(Source texts of formatted documents)
——

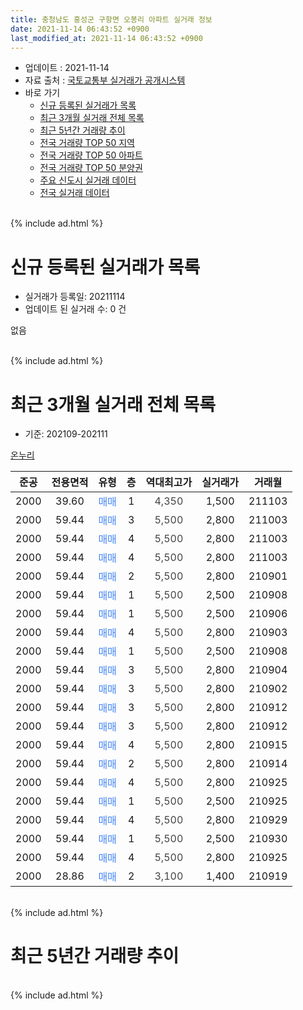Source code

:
 ```yaml
---
title: 충청남도 홍성군 구항면 오봉리 아파트 실거래 정보
date: 2021-11-14 06:43:52 +0900
last_modified_at: 2021-11-14 06:43:52 +0900
---
```


* 업데이트 : 2021-11-14
* 자료 출처 : [국토교통부 실거래가 공개시스템](http://rt.molit.go.kr)
* 바로 가기
    * [신규 등록된 실거래가 목록](#신규-등록된-실거래가-목록)
    * [최근 3개월 실거래 전체 목록](#최근-3개월-실거래-전체-목록)
    * [최근 5년간 거래량 추이](#최근-5년간-거래량-추이)
    * [전국 거래량 TOP 50 지역](https://inasie.github.io/apt-trade-info/최근-3개월-전국에서-가장-거래가-많이-발생한-지역)
    * [전국 거래량 TOP 50 아파트](https://inasie.github.io/apt-trade-info/최근-3개월-전국에서-가장-거래가-많이-발생한-아파트)
    * [전국 거래량 TOP 50 분양권](https://inasie.github.io/apt-trade-info/최근-3개월-전국에서-가장-거래가-많이-발생한-분양권)
    * [주요 신도시 실거래 데이터](https://inasie.github.io/apt-trade-info/주요-신도시)
    * [전국 실거래 데이터](https://inasie.github.io/apt-trade-info/전국)
<br>
{% include ad.html %}
<br>

# 신규 등록된 실거래가 목록
* 실거래가 등록일: 20211114
* 업데이트 된 실거래 수: 0 건

없음

<br>
{% include ad.html %}
<br>

# 최근 3개월 실거래 전체 목록
* 기준: 202109-202111


[온누리](https://search.naver.com/search.naver?query=%EC%B6%A9%EC%B2%AD%EB%82%A8%EB%8F%84+%ED%99%8D%EC%84%B1%EA%B5%B0+%EA%B5%AC%ED%95%AD%EB%A9%B4+%EC%98%A4%EB%B4%89%EB%A6%AC+%EC%98%A8%EB%88%84%EB%A6%AC)

|준공|전용면적|유형|층|역대최고가|실거래가|거래월|
|:---:|:---:|:---:|:---:|:---:|:---:|:---:|
|2000|39.60|<span style="color:#4285f3">매매</span>|1|<span style="color:#444444">4,350</span>|1,500|211103|
|2000|59.44|<span style="color:#4285f3">매매</span>|3|<span style="color:#444444">5,500</span>|2,800|211003|
|2000|59.44|<span style="color:#4285f3">매매</span>|4|<span style="color:#444444">5,500</span>|2,800|211003|
|2000|59.44|<span style="color:#4285f3">매매</span>|4|<span style="color:#444444">5,500</span>|2,800|211003|
|2000|59.44|<span style="color:#4285f3">매매</span>|2|<span style="color:#444444">5,500</span>|2,800|210901|
|2000|59.44|<span style="color:#4285f3">매매</span>|1|<span style="color:#444444">5,500</span>|2,500|210908|
|2000|59.44|<span style="color:#4285f3">매매</span>|1|<span style="color:#444444">5,500</span>|2,500|210906|
|2000|59.44|<span style="color:#4285f3">매매</span>|4|<span style="color:#444444">5,500</span>|2,800|210903|
|2000|59.44|<span style="color:#4285f3">매매</span>|1|<span style="color:#444444">5,500</span>|2,500|210908|
|2000|59.44|<span style="color:#4285f3">매매</span>|3|<span style="color:#444444">5,500</span>|2,800|210904|
|2000|59.44|<span style="color:#4285f3">매매</span>|3|<span style="color:#444444">5,500</span>|2,800|210902|
|2000|59.44|<span style="color:#4285f3">매매</span>|3|<span style="color:#444444">5,500</span>|2,800|210912|
|2000|59.44|<span style="color:#4285f3">매매</span>|3|<span style="color:#444444">5,500</span>|2,800|210912|
|2000|59.44|<span style="color:#4285f3">매매</span>|4|<span style="color:#444444">5,500</span>|2,800|210915|
|2000|59.44|<span style="color:#4285f3">매매</span>|2|<span style="color:#444444">5,500</span>|2,800|210914|
|2000|59.44|<span style="color:#4285f3">매매</span>|4|<span style="color:#444444">5,500</span>|2,800|210925|
|2000|59.44|<span style="color:#4285f3">매매</span>|1|<span style="color:#444444">5,500</span>|2,500|210925|
|2000|59.44|<span style="color:#4285f3">매매</span>|4|<span style="color:#444444">5,500</span>|2,800|210929|
|2000|59.44|<span style="color:#4285f3">매매</span>|1|<span style="color:#444444">5,500</span>|2,500|210930|
|2000|59.44|<span style="color:#4285f3">매매</span>|4|<span style="color:#444444">5,500</span>|2,800|210925|
|2000|28.86|<span style="color:#4285f3">매매</span>|2|<span style="color:#444444">3,100</span>|1,400|210919|


<br>
{% include ad.html %}
<br>

# 최근 5년간 거래량 추이


<div style="width:100%;">
    <canvas id="deal_progress" height="200"></canvas>
</div>

<script>
new Chart(document.getElementById("deal_progress"), {
    type: 'line',
    data: {
        labels: ['201611','201612','201701','201702','201703','201704','201705','201706','201707','201708','201709','201710','201711','201712','201801','201802','201803','201804','201805','201806','201807','201808','201809','201810','201811','201812','201901','201902','201903','201904','201905','201906','201907','201908','201909','201910','201911','201912','202001','202002','202003','202004','202005','202006','202007','202008','202009','202010','202011','202012','202101','202102','202103','202104','202105','202106','202107','202108','202109','202110','202111'],
        datasets: [{
            label: '매매',
            pointRadius: 1,
            data: [0, 0, 0, 2, 0, 0, 0, 0, 0, 0, 2, 0, 0, 0, 1, 1, 1, 0, 1, 0, 0, 1, 1, 0, 1, 0, 3, 1, 0, 0, 3, 0, 1, 1, 0, 1, 2, 1, 0, 0, 0, 0, 0, 0, 0, 1, 1, 2, 2, 0, 1, 1, 4, 2, 12, 5, 3, 12, 17, 3, 1],
            borderColor: "rgba(255, 201, 14, 1)",
            backgroundColor: "rgba(255, 201, 14, 0.5)",
            fill: false,
            lineTension: 0
        },{
            label: '전월세',
            pointRadius: 1,
            data: [0, 0, 0, 1, 0, 0, 0, 0, 0, 0, 0, 0, 1, 0, 1, 0, 0, 0, 0, 1, 0, 0, 0, 0, 0, 0, 0, 0, 0, 0, 0, 0, 0, 0, 0, 0, 1, 0, 0, 0, 0, 0, 0, 0, 1, 0, 0, 0, 1, 0, 0, 0, 0, 0, 0, 0, 0, 0, 0, 0, 0],
            borderColor: "rgba(0, 141, 185, 1)",
            backgroundColor: "rgba(0, 141, 185, 0.5)",
            fill: false,
            lineTension: 0
        }
        ]
    },
    options: {
        responsive: true,
        title: {
            display: false
        },
        tooltips: {
            mode: 'index',
            intersect: false
        },
        hover: {
            mode: 'nearest',
            intersect: true
        },
        scales: {
            xAxes: [{
                display: true,
                scaleLabel: {
                    display: true,
                    labelString: '년/월'
                }
            }],
            yAxes: [{
                display: true,
                ticks: {
                    suggestedMin: 0,
                },
                scaleLabel: {
                    display: true,
                    labelString: '실거래 수'
                }
            }]
        }
    }
});

</script>


<br>
{% include ad.html %}
<br>

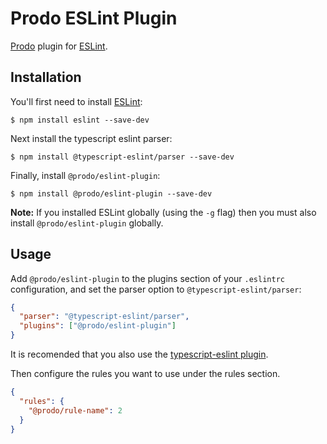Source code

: # Prodo ESLint Plugin

[Prodo](https://prodo.dev) plugin for [ESLint](https://eslint.org/).

## Installation

You'll first need to install [ESLint](http://eslint.org):

```
$ npm install eslint --save-dev
```

Next install the typescript eslint parser:

```
$ npm install @typescript-eslint/parser --save-dev
```

Finally, install `@prodo/eslint-plugin`:

```
$ npm install @prodo/eslint-plugin --save-dev
```

**Note:** If you installed ESLint globally (using the `-g` flag) then you must
also install `@prodo/eslint-plugin` globally.

## Usage

Add `@prodo/eslint-plugin` to the plugins section of your `.eslintrc`
configuration, and set the parser option to `@typescript-eslint/parser`:

```json
{
  "parser": "@typescript-eslint/parser",
  "plugins": ["@prodo/eslint-plugin"]
}
```

It is recomended that you also use the [typescript-eslint
plugin](https://github.com/typescript-eslint/typescript-eslint).

Then configure the rules you want to use under the rules section.

```json
{
  "rules": {
    "@prodo/rule-name": 2
  }
}
```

——

[REQUIREMENT] Each line that includes the string "title" should be copied from the data.

[FINISHED EXERCISE]
title: 충청남도 홍성군 구항면 오봉리 아파트 실거래 정보
        title: {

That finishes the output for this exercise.